Всего и делов. Правда, меня и тогда чуточку покоробливала неловкость, но обнаружить эти корчи было бы еще более неловко: так уж мир устроен. Когда в первомайской колонне школа имени Сталина запевает про стены древнего Кремля, – это нормально, а когда школа имени Абая заводит «Партия, кайда балсан», – это смешно, и ничего тут не поделаешь.
Когда на нас в школе время от времени спускали казахский язык, мы в ответ отводили душу на «казачке» с университетским ромбиком: у мастеров любое казахское слово выходило полуматом.

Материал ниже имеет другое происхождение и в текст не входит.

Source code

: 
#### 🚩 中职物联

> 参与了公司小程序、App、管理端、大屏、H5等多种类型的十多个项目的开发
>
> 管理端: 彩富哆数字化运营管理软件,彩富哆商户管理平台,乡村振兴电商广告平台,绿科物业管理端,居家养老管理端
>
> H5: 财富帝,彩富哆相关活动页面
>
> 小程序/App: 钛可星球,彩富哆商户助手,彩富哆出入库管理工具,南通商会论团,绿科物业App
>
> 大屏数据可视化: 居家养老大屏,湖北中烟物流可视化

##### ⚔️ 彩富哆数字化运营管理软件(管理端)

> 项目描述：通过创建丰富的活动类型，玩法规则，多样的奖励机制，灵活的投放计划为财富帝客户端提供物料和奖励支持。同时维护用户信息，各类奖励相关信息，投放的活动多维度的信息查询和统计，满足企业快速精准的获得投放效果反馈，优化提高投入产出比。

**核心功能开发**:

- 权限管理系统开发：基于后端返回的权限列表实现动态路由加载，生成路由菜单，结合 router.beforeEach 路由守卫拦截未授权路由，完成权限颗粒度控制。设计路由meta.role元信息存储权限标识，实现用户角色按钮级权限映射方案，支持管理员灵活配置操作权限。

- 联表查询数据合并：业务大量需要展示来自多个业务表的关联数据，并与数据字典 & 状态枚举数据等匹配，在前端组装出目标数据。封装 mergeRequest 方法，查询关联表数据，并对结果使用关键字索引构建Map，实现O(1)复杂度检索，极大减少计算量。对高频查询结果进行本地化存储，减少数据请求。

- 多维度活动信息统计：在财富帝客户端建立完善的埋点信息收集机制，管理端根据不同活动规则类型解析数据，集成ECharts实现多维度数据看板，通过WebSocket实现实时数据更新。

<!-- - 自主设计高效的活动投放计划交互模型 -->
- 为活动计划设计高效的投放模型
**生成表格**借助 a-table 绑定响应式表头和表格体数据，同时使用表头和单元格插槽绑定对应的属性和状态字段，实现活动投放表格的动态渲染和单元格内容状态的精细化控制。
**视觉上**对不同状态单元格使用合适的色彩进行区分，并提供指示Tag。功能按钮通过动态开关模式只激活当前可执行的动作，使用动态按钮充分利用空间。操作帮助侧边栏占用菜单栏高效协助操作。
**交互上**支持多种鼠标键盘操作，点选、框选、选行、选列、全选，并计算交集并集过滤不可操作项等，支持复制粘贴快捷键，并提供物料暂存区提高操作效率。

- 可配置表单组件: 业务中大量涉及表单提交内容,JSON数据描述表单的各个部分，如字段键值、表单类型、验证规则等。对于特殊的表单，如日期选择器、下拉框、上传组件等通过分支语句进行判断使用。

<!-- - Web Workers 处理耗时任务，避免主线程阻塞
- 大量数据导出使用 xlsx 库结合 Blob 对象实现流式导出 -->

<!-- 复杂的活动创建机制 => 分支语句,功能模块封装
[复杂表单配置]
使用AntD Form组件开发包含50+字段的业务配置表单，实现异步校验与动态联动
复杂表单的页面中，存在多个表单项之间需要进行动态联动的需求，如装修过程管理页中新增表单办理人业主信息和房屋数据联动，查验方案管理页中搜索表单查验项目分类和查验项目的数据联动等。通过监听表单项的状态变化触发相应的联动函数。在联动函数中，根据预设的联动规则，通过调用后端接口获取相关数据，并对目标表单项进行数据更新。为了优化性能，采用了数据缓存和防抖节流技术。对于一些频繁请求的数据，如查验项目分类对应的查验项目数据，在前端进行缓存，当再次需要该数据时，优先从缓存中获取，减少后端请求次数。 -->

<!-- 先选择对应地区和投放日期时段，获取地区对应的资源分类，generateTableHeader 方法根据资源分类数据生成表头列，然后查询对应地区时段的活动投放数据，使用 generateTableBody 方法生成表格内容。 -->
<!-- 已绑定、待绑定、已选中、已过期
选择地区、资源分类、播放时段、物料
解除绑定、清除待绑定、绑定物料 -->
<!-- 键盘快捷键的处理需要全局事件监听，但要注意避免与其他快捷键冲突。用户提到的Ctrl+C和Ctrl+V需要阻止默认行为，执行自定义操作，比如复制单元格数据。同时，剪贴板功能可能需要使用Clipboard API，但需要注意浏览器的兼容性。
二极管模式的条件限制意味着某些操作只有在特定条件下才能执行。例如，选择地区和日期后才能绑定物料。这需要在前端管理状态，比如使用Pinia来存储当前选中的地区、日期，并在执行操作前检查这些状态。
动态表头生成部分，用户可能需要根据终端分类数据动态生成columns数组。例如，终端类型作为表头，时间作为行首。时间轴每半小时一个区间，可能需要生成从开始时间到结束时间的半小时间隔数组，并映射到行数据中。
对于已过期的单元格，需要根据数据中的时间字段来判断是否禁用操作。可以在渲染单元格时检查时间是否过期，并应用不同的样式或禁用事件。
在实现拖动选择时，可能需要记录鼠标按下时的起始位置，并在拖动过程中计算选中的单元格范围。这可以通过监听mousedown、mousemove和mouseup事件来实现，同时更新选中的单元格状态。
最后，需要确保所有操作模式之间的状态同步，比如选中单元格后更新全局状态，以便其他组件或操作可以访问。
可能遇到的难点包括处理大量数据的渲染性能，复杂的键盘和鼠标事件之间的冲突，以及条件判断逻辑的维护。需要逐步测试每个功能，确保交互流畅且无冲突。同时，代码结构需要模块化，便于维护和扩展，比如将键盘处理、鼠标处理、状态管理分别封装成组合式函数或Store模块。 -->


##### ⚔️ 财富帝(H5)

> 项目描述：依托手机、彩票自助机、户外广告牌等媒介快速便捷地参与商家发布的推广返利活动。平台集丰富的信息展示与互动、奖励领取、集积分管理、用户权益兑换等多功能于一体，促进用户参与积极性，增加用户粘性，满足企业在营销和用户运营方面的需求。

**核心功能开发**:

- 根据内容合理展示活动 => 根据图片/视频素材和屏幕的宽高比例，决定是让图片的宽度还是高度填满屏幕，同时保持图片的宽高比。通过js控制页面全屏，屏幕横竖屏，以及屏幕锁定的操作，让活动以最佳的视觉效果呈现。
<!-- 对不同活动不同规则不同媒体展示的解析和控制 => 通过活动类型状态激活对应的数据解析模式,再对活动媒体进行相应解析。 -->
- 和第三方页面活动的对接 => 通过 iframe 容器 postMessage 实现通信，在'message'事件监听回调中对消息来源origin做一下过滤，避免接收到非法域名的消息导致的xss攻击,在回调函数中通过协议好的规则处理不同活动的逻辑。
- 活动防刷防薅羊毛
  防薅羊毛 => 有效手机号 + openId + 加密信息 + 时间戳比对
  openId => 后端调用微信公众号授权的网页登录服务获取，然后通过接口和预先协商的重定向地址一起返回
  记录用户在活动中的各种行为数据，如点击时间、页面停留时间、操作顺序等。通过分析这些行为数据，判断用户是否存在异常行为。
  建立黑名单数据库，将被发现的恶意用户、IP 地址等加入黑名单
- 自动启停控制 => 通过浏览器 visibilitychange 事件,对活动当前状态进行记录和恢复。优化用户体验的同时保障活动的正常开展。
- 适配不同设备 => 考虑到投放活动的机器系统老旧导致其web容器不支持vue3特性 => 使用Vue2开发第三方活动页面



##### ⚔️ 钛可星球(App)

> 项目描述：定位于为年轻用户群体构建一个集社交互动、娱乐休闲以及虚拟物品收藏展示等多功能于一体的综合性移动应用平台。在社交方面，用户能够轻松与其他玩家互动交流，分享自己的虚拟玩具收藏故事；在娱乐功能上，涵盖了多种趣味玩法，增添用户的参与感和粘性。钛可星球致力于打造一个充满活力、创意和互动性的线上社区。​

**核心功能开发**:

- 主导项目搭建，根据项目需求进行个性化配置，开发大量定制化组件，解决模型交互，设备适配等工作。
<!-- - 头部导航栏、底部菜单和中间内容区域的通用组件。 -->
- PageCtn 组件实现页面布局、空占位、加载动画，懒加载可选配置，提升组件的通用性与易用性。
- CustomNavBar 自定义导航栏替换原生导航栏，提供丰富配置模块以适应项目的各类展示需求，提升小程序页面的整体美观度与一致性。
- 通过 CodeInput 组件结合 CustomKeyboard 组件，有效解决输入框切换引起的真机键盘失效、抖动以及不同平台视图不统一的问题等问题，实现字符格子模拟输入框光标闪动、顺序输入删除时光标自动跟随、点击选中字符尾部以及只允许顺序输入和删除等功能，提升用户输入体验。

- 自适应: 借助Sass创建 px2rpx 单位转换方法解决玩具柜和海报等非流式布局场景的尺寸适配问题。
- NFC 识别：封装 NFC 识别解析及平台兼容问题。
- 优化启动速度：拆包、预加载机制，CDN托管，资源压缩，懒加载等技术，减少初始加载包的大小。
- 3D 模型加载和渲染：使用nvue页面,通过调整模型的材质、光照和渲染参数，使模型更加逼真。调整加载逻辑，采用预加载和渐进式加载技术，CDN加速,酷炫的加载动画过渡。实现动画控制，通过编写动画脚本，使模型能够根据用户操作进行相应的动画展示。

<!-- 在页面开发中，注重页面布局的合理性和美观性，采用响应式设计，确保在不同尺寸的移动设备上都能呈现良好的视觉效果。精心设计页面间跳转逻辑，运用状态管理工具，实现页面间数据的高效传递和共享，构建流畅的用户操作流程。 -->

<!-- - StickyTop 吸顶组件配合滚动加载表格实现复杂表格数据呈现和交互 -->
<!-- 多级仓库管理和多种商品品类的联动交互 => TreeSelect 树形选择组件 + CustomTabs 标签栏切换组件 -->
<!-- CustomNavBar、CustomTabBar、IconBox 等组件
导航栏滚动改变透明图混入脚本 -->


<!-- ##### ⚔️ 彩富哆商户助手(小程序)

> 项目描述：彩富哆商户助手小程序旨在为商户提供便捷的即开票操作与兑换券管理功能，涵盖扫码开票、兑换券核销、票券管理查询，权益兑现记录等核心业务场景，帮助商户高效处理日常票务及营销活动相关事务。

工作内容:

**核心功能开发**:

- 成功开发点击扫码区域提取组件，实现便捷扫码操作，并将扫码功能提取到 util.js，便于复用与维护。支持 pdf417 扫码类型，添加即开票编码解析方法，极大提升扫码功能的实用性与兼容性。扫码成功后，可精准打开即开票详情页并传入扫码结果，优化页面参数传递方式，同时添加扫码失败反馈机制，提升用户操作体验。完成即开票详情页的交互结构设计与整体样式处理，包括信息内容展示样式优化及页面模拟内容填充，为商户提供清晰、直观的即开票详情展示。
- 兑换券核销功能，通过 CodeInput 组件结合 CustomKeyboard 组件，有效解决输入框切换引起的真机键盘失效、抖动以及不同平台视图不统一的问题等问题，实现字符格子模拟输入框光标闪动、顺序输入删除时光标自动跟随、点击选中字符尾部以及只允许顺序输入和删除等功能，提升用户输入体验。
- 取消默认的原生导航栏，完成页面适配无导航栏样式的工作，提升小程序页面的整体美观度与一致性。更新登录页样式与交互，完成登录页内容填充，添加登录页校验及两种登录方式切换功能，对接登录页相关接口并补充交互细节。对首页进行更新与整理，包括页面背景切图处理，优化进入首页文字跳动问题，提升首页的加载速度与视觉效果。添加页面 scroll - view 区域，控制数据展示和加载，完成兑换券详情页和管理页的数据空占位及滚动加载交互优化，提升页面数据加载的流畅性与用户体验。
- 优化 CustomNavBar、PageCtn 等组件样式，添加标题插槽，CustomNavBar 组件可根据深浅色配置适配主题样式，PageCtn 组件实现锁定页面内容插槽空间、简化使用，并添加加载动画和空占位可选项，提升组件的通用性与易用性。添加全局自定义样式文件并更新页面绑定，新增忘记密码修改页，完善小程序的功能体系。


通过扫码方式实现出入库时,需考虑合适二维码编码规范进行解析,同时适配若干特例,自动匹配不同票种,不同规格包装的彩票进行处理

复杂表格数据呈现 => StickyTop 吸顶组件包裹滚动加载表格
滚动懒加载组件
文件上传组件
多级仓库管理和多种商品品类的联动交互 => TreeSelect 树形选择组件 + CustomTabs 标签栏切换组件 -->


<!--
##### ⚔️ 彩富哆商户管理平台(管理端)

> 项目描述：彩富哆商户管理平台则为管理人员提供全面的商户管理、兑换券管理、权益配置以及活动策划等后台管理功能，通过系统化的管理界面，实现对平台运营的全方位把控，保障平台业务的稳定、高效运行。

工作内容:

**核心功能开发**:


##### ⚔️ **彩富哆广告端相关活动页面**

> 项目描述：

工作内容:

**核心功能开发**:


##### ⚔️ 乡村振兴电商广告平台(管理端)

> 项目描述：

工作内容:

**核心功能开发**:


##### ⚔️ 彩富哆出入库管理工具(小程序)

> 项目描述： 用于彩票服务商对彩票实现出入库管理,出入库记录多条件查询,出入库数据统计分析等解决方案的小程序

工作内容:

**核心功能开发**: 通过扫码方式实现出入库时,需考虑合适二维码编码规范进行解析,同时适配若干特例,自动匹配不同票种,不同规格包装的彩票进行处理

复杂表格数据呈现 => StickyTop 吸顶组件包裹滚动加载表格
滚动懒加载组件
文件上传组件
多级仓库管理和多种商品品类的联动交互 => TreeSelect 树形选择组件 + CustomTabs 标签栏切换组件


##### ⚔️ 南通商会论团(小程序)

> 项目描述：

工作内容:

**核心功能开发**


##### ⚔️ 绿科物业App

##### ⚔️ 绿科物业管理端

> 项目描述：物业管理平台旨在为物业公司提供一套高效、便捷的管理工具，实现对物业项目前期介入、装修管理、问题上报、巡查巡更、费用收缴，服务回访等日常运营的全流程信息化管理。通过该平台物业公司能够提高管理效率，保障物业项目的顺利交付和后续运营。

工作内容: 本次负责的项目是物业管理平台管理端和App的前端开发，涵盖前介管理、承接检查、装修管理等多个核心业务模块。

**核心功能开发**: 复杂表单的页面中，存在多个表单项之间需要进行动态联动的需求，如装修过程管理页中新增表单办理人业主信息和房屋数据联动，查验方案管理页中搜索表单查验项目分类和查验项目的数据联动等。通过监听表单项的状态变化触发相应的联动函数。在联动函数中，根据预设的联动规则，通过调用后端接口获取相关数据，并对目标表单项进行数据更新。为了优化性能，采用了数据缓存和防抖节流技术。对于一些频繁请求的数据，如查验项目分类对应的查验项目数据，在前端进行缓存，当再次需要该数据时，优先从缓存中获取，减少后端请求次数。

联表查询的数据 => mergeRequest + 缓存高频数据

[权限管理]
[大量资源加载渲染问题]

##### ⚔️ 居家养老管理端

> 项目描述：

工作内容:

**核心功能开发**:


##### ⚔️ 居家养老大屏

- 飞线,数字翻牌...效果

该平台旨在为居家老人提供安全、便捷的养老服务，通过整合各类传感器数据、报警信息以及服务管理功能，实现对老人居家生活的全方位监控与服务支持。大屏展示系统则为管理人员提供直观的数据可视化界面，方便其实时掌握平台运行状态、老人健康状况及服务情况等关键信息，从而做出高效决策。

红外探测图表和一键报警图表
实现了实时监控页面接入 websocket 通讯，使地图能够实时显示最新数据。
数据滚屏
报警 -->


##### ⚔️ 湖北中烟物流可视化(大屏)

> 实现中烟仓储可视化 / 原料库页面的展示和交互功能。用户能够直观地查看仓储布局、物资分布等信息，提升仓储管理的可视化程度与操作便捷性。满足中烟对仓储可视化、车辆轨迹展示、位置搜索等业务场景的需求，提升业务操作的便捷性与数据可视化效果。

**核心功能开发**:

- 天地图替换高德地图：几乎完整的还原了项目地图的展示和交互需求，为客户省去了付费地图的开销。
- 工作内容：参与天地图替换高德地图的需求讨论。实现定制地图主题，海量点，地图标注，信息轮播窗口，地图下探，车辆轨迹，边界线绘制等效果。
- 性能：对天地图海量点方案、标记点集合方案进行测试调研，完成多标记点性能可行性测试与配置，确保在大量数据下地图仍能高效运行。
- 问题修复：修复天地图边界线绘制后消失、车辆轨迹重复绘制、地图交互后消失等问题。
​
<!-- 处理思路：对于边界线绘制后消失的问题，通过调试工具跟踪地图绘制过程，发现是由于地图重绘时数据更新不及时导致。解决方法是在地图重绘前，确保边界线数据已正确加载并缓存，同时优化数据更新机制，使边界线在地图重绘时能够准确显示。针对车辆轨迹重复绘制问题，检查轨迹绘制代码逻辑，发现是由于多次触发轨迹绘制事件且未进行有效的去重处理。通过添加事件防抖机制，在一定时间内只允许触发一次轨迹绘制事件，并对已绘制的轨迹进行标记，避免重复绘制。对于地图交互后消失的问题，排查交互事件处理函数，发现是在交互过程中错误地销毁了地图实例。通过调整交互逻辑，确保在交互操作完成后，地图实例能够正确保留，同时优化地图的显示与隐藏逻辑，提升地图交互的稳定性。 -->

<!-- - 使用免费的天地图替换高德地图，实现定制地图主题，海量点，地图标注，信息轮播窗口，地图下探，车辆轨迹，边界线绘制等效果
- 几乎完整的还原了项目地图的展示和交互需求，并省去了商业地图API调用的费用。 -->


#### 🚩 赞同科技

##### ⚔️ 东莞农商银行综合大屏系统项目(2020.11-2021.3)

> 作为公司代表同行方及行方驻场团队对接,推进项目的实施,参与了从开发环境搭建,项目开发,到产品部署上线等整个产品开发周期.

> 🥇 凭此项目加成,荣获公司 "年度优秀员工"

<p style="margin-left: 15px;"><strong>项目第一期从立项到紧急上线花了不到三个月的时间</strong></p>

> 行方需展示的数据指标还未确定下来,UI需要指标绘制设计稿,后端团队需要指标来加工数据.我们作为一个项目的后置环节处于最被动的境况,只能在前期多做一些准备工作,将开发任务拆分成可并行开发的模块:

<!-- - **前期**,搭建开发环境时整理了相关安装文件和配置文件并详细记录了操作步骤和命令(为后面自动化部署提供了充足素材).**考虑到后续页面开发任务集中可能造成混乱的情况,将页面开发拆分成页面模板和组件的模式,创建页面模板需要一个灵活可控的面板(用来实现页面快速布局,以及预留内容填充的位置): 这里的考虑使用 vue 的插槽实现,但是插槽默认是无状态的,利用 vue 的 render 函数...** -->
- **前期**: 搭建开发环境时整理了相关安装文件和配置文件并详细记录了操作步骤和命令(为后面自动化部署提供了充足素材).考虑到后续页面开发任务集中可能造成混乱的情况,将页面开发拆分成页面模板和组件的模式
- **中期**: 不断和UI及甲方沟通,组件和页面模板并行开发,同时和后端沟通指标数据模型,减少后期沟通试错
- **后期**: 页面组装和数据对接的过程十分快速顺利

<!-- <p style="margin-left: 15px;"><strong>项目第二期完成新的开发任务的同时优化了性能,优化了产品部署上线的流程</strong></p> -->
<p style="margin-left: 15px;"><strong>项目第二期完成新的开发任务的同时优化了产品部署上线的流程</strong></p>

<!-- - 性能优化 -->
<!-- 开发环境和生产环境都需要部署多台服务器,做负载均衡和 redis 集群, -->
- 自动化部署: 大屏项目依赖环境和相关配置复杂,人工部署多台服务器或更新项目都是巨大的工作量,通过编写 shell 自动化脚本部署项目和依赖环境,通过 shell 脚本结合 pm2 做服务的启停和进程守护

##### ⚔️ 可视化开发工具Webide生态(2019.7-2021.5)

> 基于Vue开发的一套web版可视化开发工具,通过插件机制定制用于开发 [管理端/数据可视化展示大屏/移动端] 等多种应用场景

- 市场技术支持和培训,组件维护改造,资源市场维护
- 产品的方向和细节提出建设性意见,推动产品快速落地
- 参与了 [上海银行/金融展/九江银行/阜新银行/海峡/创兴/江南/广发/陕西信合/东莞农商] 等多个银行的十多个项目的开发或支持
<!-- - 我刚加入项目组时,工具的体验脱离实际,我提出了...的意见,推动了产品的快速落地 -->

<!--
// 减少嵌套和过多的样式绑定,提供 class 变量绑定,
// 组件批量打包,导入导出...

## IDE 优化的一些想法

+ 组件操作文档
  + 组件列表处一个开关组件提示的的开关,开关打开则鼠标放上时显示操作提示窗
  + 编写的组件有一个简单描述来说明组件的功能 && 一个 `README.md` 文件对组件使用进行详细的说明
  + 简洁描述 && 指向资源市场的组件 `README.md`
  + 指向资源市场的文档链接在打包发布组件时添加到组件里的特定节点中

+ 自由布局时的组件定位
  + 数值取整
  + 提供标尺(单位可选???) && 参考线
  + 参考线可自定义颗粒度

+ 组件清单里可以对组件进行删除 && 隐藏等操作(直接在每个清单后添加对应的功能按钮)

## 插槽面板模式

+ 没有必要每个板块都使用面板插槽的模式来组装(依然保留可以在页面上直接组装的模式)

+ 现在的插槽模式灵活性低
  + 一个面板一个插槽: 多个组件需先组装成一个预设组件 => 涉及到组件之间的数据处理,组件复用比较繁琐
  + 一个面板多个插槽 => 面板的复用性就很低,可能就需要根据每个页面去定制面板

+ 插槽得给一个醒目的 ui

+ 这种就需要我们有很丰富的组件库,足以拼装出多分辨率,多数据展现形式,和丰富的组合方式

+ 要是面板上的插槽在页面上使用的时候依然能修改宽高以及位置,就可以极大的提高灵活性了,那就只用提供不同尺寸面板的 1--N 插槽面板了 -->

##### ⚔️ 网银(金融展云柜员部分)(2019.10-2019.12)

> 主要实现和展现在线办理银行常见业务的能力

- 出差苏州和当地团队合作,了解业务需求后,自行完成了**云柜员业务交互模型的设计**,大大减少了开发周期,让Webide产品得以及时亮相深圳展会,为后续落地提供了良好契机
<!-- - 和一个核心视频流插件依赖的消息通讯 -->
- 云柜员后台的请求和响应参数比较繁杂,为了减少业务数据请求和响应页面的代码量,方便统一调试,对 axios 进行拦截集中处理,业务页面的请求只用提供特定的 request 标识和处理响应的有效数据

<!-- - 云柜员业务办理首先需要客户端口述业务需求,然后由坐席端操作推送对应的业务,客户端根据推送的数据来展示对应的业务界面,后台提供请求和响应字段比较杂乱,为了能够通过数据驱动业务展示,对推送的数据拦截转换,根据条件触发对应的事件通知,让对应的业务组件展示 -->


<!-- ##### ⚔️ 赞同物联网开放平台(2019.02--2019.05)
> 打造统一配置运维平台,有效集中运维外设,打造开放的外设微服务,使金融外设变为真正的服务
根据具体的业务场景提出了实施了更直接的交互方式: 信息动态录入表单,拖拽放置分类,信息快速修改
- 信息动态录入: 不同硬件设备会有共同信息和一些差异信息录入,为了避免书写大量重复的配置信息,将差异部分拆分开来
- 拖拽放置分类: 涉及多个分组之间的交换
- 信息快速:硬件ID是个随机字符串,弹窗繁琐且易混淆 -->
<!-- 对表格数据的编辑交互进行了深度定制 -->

И наши классные казахи ничего не имели (вроде бы?) против. А когда их же казахский язык оставляли только для казахов, они драпали, как с горящего парохода. Когда молодая врачиха-казашка в очень достойном тоне отказалась нас принять (не помню, кто там был прав), тетка в очереди прямо подытожила: «Калбитка», а мама только уже на улице сказала вполголоса: «Научили их разговаривать…»
Моя добрейшая алматинская тетя, маясь под скрипучий скрипичный телеконцерт, произнесла растроганно: «Какие тонкие люди есть – находят же в этом что-то!» Но казахская музыка для нее же была – «В ведро поварешкой колотит – байбише свою будит».
Нет, ту девчушку мне было жалко больше за ее наивность – зачем уж выставлять себя на смех? Что бы ей подобрать к расшитой тюбетеечке булыжник по размеру, завернуть в бархатное платьице, хорошенько перетянуть дедовским арканом из конского волоса, подыскать колодец поглубже и ночью, когда все добрые люди спят заслуженным сном, спустить все это к дяде Зяме!..
Нет, я не сознавал, насколько то улюлюканье было не только гнусным, но и смертельно опасным (не наноси малых обид!), – я с горечью ощущал его чуть ли не наполовину заслуженным. А что – вон на районных соревнованиях наши девчонки бежали в баллонных сатиновых трусах, а юная физкультурница из совхоза Сауле – в бабских нижних штанах (тоже по колено): она не видела разницы между черным сатином и ядовито-зеленым трикотажем, – зато народ просто валился со скамеек. Мое роевое сознание ощущало некую ответственность бархатной тюбетейки за трикотажные панталоны.